END OF SUMMER STORY-THON, Day 13 (more info on Story-Thon here)
Today's suggestion is from Chelsea Hodson: "He totally wants it."
THERE IS NOT ENOUGH ROOM ON THIS CHILI’S COMMENT CARD TO EXPRESS THE FEELINGS I HAVE DEVELOPED IN OUR SHORT TIME AS CUSTOMER AND WAITRESS KATRINA I SPEND 50 WEEKS A YEAR ON THE ROAD AND EVERY TOWN LOOKS THE SAME AND EVERY CHILI’S BUT YOU ARE A HIDDEN TREASURE OF UNIQUENESS AND IF THERE WAS A PART ON THIS CARD THAT SAID “SERVER WAS CHARMING AND VERY BEAUTIFUL” I WOULD CHECK “STRONGLY AGREE” AND IF I HAD THE MONEY I WOULD TAKE YOU AWAY FROM ALL THIS IF THIS IS SOMETHING YOU EVEN WANT TO GET AWAY FROM I KNOW THEY MAKE YOU SMILE BUT YOURS SEEMED GENUINE SO THANK YOU AND PLEASE SPEND THE TIP ON SOMETHING NICE FOR YOURSELF I KNOW THAT’S SOMETHING CREEPY OLD MEN SAY BUT I REALLY MEAN IT AND MY BURGER WAS SUPPOSED TO HAVE BLEU CHEESE CRUMBLES ON IT AND IT DIDN’T BUT I DIDN’T MIND I’M RUNNING OUT OF ROOM I’M AT THE RAMADA UNTIL TOMORROW EVENING AND MY NAME IS TOM.

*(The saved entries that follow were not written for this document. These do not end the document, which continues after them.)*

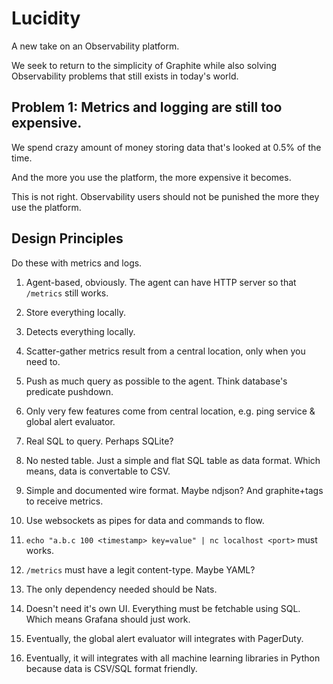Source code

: # Lucidity

A new take on an Observability platform.

We seek to return to the simplicity of Graphite while also solving Observability problems that still exists in today's world.

## Problem 1: Metrics and logging are still too expensive.

We spend crazy amount of money storing data that's looked at 0.5% of the time.

And the more you use the platform, the more expensive it becomes.

This is not right. Observability users should not be punished the more they use the platform.

## Design Principles

Do these with metrics and logs.

1. Agent-based, obviously. The agent can have HTTP server so that `/metrics` still works.

2. Store everything locally.

3. Detects everything locally.

4. Scatter-gather metrics result from a central location, only when you need to.

5. Push as much query as possible to the agent. Think database's predicate pushdown.

6. Only very few features come from central location, e.g. ping service & global alert evaluator.

7. Real SQL to query. Perhaps SQLite?

8. No nested table. Just a simple and flat SQL table as data format. Which means, data is convertable to CSV.

9. Simple and documented wire format. Maybe ndjson? And graphite+tags to receive metrics.

10. Use websockets as pipes for data and commands to flow.

11. `echo "a.b.c 100 <timestamp> key=value" | nc localhost <port>` must works.

12. `/metrics` must have a legit content-type. Maybe YAML?

13. The only dependency needed should be Nats.

14. Doesn't need it's own UI. Everything must be fetchable using SQL. Which means Grafana should just work.

15. Eventually, the global alert evaluator will integrates with PagerDuty.

16. Eventually, it will integrates with all machine learning libraries in Python because data is CSV/SQL format friendly.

END OF SUMMER STORY-THON, Day 12 (more info on Story-Thon here)
Today's suggestion is from Andrea Bichan: "I'll never do that again"
Well, I for one can’t believe it. Our four years here are over. Friends, as I stand here before you, let me just say that I really never thought we’d see the day when we’d leave this high school parking lot.
It seems like only yesterday we were fresh-faced graduates of this high school. It seemed those four short years ago like this parking lot was just a place where we’d go to get in our cars one last time and drive away to futures uncertain. But though the parking lot seemed cold and impersonal, the future was even moreso, and we found ourselves returning to the parking lot again and again. As much as we swore time and time again we were never coming back, that bell for last period every day at two ten would find us back here in the front seats of our tricked-out Hondas or reclining in the beds of our friends’ rusty beater pickups, ready to learn.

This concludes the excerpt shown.